▸ What to produce: Output all of the data exactly as it appears, but leave out any pictures it contains.

── Extracted data

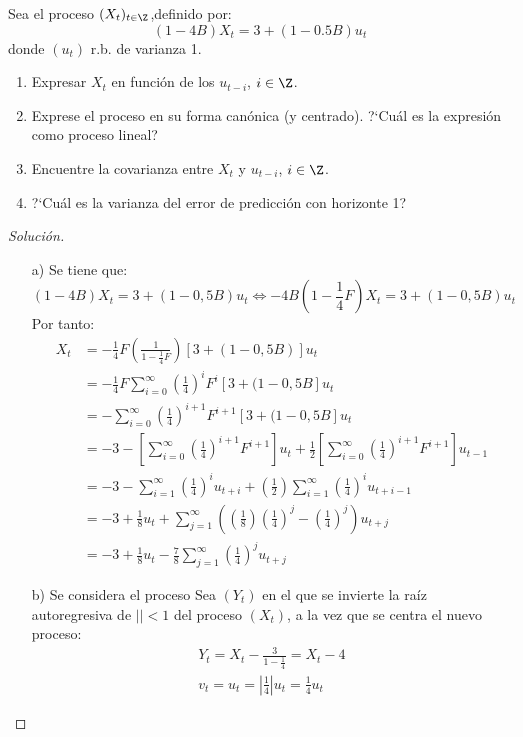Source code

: \begin{ejemplo}
Sea el proceso $(X_{{t}})_{t\in \Z} $,definido por:
\[
(1-4B)X_{t} =3+(1-0.5B)u_{t} 
\]
donde $(u_{t})$ r.b. de varianza 1.
\begin{enumerate}
\item Expresar $X_{t}$ en funci\'{o}n de los $u_{t-i}$, $i\in \Z$.
\item Exprese el proceso en su forma can\'{o}nica (y centrado). ?`Cu\'{a}l es la expresi\'{o}n como proceso lineal?
\item Encuentre la covarianza entre $X_{t}$ y $u_{t-i}$, $i\in \Z$.
\item ?`Cu\'{a}l es la varianza del error de predicci\'{o}n con horizonte 1?
\end{enumerate}


\begin{proof}[Soluci\'{o}n]
\quad
\begin{enumerate}
\item[a)] Se tiene que:
\[
(1-4B)X_t=3+(1-0,5B)u_t\Longleftrightarrow -4B(1-\frac{1}{4}F)X_{t} 
=3+(1-0,5B)u_{t} 
\]
Por tanto: 
\begin{align*}
X_{t} 
	&=-\frac{1}{4}F\left( {\frac{1}{1-\frac{1}{4}F}} \right)\left[{3+(1-0,5B)} \right]u_{t}\\
	&=-\frac{1}{4}F\sum_{i=0}^\infty {\left({\frac{1}{4}} \right)^{i}F^{i}\left[ {3+(1-0,5B} \right]} u_{t} \\ 
	&=-\sum_{i=0}^\infty {\left( {\frac{1}{4}} \right)^{i+1}F^{i+1}\left[ {3+(1-0,5B} \right]u_{t} }\\
	&=-3-\left[{\sum_{i=0}^\infty {\left( {\frac{1}{4}} \right)^{i+1}F^{i+1}} } \right]u_{t} +\frac{1}{2}\left[ {\sum_{i=0}^\infty {\left( {\frac{1}{4}} \right)^{i+1}F^{i+1}} } \right]u_{t-1} \\ 
	&=-3-\sum_{i=1}^\infty {\left( {\frac{1}{4}} \right)^{i}u_{t+i} +\left( {\frac{1}{2}} \right)\sum_{i=1}^\infty {\left( {\frac{1}{4}} \right)^{i}u_{t+i-1} } }\\ &=-3+\frac{1}{8}u_{t} +\sum_{j=1}^\infty {\left( {\left( {\frac{1}{8}} \right)\left( {\frac{1}{4}} \right)^{j}-\left( {\frac{1}{4}} \right)^{j}} \right)u_{t+j} } \\ 
	&=-3+\frac{1}{8}u_{t} -\frac{7}{8}\sum_{j=1}^\infty {\left( {\frac{1}{4}} \right)^{j}u_{t+j} } 
\end{align*}

\item[b)] Se considera el proceso Sea $(Y_{t} )$ en el que se invierte la ra\'{i}z autoregresiva de $\left| \right|< 1$ del proceso $(X_{t} )$, a la vez que se centra el nuevo proceso:
\begin{gather*}
  Y_{t} =X_{t} -\frac{3}{1-\frac{1}{4}}=X_{t} -4 \\
  v_{t} =u_{t} =\left| {\frac{1}{4}} \right|u_{t} =\frac{1}{4}u_{t}
\end{gather*}


\end{enumerate}
\end{proof}
\end{ejemplo}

────

▸ Solution for this exercise:
Source code

: \begin{ejemplo}
Sea el proceso $(X_{{t}})_{t\in \Z} $,definido por:
\[
(1-4B)X_{t} =3+(1-0.5B)u_{t} 
\]
donde $(u_{t})$ r.b. de varianza 1.
\begin{enumerate}
\item Expresar $X_{t}$ en funci\'{o}n de los $u_{t-i}$, $i\in \Z$.
\item Exprese el proceso en su forma can\'{o}nica (y centrado). ?`Cu\'{a}l es la expresi\'{o}n como proceso lineal?
\item Encuentre la covarianza entre $X_{t}$ y $u_{t-i}$, $i\in \Z$.
\item ?`Cu\'{a}l es la varianza del error de predicci\'{o}n con horizonte 1?
\end{enumerate}


\begin{proof}[Soluci\'{o}n]
\quad
\begin{enumerate}
\item[a)] Se tiene que:
\[
(1-4B)X_t=3+(1-0,5B)u_t\Longleftrightarrow -4B(1-\frac{1}{4}F)X_{t} 
=3+(1-0,5B)u_{t} 
\]
Por tanto: 
\begin{align*}
X_{t} 
	&=-\frac{1}{4}F\left( {\frac{1}{1-\frac{1}{4}F}} \right)\left[{3+(1-0,5B)} \right]u_{t}\\
	&=-\frac{1}{4}F\sum_{i=0}^\infty {\left({\frac{1}{4}} \right)^{i}F^{i}\left[ {3+(1-0,5B} \right]} u_{t} \\ 
	&=-\sum_{i=0}^\infty {\left( {\frac{1}{4}} \right)^{i+1}F^{i+1}\left[ {3+(1-0,5B} \right]u_{t} }\\
	&=-3-\left[{\sum_{i=0}^\infty {\left( {\frac{1}{4}} \right)^{i+1}F^{i+1}} } \right]u_{t} +\frac{1}{2}\left[ {\sum_{i=0}^\infty {\left( {\frac{1}{4}} \right)^{i+1}F^{i+1}} } \right]u_{t-1} \\ 
	&=-3-\sum_{i=1}^\infty {\left( {\frac{1}{4}} \right)^{i}u_{t+i} +\left( {\frac{1}{2}} \right)\sum_{i=1}^\infty {\left( {\frac{1}{4}} \right)^{i}u_{t+i-1} } }\\ &=-3+\frac{1}{8}u_{t} +\sum_{j=1}^\infty {\left( {\left( {\frac{1}{8}} \right)\left( {\frac{1}{4}} \right)^{j}-\left( {\frac{1}{4}} \right)^{j}} \right)u_{t+j} } \\ 
	&=-3+\frac{1}{8}u_{t} -\frac{7}{8}\sum_{j=1}^\infty {\left( {\frac{1}{4}} \right)^{j}u_{t+j} } 
\end{align*}

\item[b)] Se considera el proceso Sea $(Y_{t} )$ en el que se invierte la ra\'{i}z autoregresiva de $\left| \right|< 1$ del proceso $(X_{t} )$, a la vez que se centra el nuevo proceso:
\begin{gather*}
  Y_{t} =X_{t} -\frac{3}{1-\frac{1}{4}}=X_{t} -4 \\
  v_{t} =u_{t} =\left| {\frac{1}{4}} \right|u_{t} =\frac{1}{4}u_{t}
\end{gather*}


\end{enumerate}
\end{proof}
\end{ejemplo}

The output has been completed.